▶ _WORK INSTRUCTION_
Set the pictures aside and return each record below precisely as written.

▶ _GIVEN DATA_

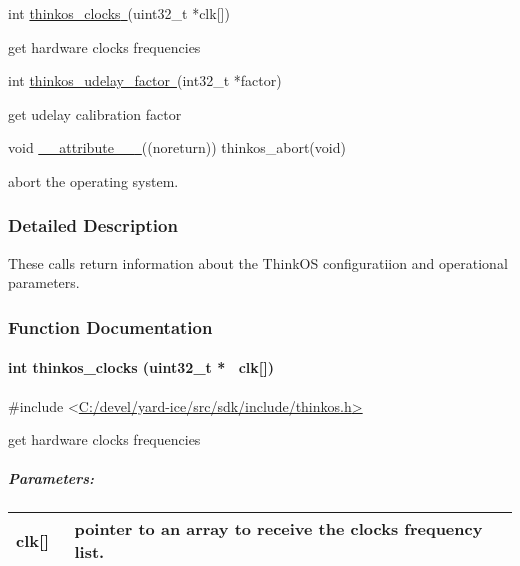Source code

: {{int
}{\protect\hyperlink{h.34g0dwd}{thinkos\_clocks}}{\protect\hyperlink{h.34g0dwd}{~}}{(uint32\_t
*clk{[}{]})}

{get hardware clocks frequencies }

{int
}{\protect\hyperlink{h.1jlao46}{thinkos\_udelay\_factor}}{\protect\hyperlink{h.1jlao46}{~}}{(int32\_t
*factor)}

{get udelay calibration factor }

{void
}{\protect\hyperlink{h.43ky6rz}{\_\_attribute\_\_}}{\protect\hyperlink{h.43ky6rz}{~}}{((noreturn))
thinkos\_abort(void)}

{abort the operating system. }

{}

\subsubsection{\texorpdfstring{{Detailed
Description}}{Detailed Description}}\label{detailed-description-9}

{These calls return information about the ThinkOS configuratiion and
operational parameters. }

{}

\subsubsection{\texorpdfstring{{Function
Documentation}}{Function Documentation}}\label{function-documentation-9}

\paragraph{\texorpdfstring{{int thinkos\_clocks (uint32\_t *
~clk{[}{]})}}{int thinkos\_clocks (uint32\_t * ~clk{[}{]})}}\label{int-thinkos_clocks-uint32_t-clk}

{}

{\#include
\textless{}}{\protect\hyperlink{h.pkwqa1}{C:/devel/yard-ice/src/sdk/include/thinkos.h}}{\protect\hyperlink{h.pkwqa1}{\textgreater{}}}

{get hardware clocks frequencies }

{}

\subparagraph{\texorpdfstring{{Parameters:}}{Parameters:}}\label{parameters-50}

\protect\hypertarget{t.866b9b535e5516e27514680fa2775da750ad842a}{}{}\protect\hypertarget{t.51}{}{}

\begin{longtable}[]{@{}ll@{}}
\toprule
\begin{minipage}[t]{0.47\columnwidth}\raggedright\strut
{clk{[}{]}}{~}\strut
\end{minipage} & \begin{minipage}[t]{0.47\columnwidth}\raggedright\strut
{pointer to an array to receive the clocks frequency list. }\strut
\end{minipage}\tabularnewline
\bottomrule
\end{longtable}

}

▶ _EXERCISE SOLUTION_
Source code

: {{int
}{\protect\hyperlink{h.34g0dwd}{thinkos\_clocks}}{\protect\hyperlink{h.34g0dwd}{~}}{(uint32\_t
*clk{[}{]})}

{get hardware clocks frequencies }

{int
}{\protect\hyperlink{h.1jlao46}{thinkos\_udelay\_factor}}{\protect\hyperlink{h.1jlao46}{~}}{(int32\_t
*factor)}

{get udelay calibration factor }

{void
}{\protect\hyperlink{h.43ky6rz}{\_\_attribute\_\_}}{\protect\hyperlink{h.43ky6rz}{~}}{((noreturn))
thinkos\_abort(void)}

{abort the operating system. }

{}

\subsubsection{\texorpdfstring{{Detailed
Description}}{Detailed Description}}\label{detailed-description-9}

{These calls return information about the ThinkOS configuratiion and
operational parameters. }

{}

\subsubsection{\texorpdfstring{{Function
Documentation}}{Function Documentation}}\label{function-documentation-9}

\paragraph{\texorpdfstring{{int thinkos\_clocks (uint32\_t *
~clk{[}{]})}}{int thinkos\_clocks (uint32\_t * ~clk{[}{]})}}\label{int-thinkos_clocks-uint32_t-clk}

{}

{\#include
\textless{}}{\protect\hyperlink{h.pkwqa1}{C:/devel/yard-ice/src/sdk/include/thinkos.h}}{\protect\hyperlink{h.pkwqa1}{\textgreater{}}}

{get hardware clocks frequencies }

{}

\subparagraph{\texorpdfstring{{Parameters:}}{Parameters:}}\label{parameters-50}

\protect\hypertarget{t.866b9b535e5516e27514680fa2775da750ad842a}{}{}\protect\hypertarget{t.51}{}{}

\begin{longtable}[]{@{}ll@{}}
\toprule
\begin{minipage}[t]{0.47\columnwidth}\raggedright\strut
{clk{[}{]}}{~}\strut
\end{minipage} & \begin{minipage}[t]{0.47\columnwidth}\raggedright\strut
{pointer to an array to receive the clocks frequency list. }\strut
\end{minipage}\tabularnewline
\bottomrule
\end{longtable}

}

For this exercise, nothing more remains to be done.